▸ WORK TO COMPLETE:
Which lines of the material hold the word "label"? Copy each one.

DATASET RECORDS START

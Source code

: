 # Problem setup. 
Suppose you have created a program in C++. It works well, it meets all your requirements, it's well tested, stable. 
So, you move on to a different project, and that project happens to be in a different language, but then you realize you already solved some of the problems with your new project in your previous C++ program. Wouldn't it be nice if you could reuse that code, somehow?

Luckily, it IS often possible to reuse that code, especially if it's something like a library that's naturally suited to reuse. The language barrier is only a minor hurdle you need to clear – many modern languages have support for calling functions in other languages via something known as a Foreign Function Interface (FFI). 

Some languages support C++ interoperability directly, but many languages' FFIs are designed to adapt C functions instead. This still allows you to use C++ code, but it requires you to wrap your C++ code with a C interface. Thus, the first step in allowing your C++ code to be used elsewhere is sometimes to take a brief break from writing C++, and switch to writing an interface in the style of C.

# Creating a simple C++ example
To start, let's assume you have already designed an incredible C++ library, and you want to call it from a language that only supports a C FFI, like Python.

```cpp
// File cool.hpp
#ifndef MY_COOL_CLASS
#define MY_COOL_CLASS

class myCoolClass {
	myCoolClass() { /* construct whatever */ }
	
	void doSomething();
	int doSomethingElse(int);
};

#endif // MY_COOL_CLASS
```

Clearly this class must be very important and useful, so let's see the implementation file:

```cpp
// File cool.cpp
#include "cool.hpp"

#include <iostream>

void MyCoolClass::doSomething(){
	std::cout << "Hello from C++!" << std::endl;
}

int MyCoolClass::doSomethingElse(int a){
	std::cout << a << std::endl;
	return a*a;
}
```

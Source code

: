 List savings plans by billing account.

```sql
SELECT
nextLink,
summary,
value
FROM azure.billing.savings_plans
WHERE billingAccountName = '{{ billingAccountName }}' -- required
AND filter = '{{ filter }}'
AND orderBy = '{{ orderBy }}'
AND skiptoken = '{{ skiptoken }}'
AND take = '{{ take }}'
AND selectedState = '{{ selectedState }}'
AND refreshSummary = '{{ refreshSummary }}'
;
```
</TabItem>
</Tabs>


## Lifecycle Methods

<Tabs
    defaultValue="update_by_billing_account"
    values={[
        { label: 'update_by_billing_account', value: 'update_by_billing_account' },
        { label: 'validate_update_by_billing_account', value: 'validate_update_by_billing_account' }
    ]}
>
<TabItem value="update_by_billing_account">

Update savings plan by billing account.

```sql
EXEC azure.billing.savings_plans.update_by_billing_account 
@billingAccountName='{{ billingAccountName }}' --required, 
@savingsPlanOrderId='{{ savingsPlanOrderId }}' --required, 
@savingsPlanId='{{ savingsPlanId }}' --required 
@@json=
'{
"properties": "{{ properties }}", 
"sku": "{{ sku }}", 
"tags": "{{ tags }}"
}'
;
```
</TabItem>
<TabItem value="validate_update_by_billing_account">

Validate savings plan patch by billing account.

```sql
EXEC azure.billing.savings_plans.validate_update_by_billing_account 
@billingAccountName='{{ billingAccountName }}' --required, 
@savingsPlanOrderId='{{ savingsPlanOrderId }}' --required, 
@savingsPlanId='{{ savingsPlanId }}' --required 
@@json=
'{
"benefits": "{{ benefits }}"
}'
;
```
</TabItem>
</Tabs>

DATASET RECORDS END

▸ EXERCISE RESULT:
        { label: 'update_by_billing_account', value: 'update_by_billing_account' },
        { label: 'validate_update_by_billing_account', value: 'validate_update_by_billing_account' }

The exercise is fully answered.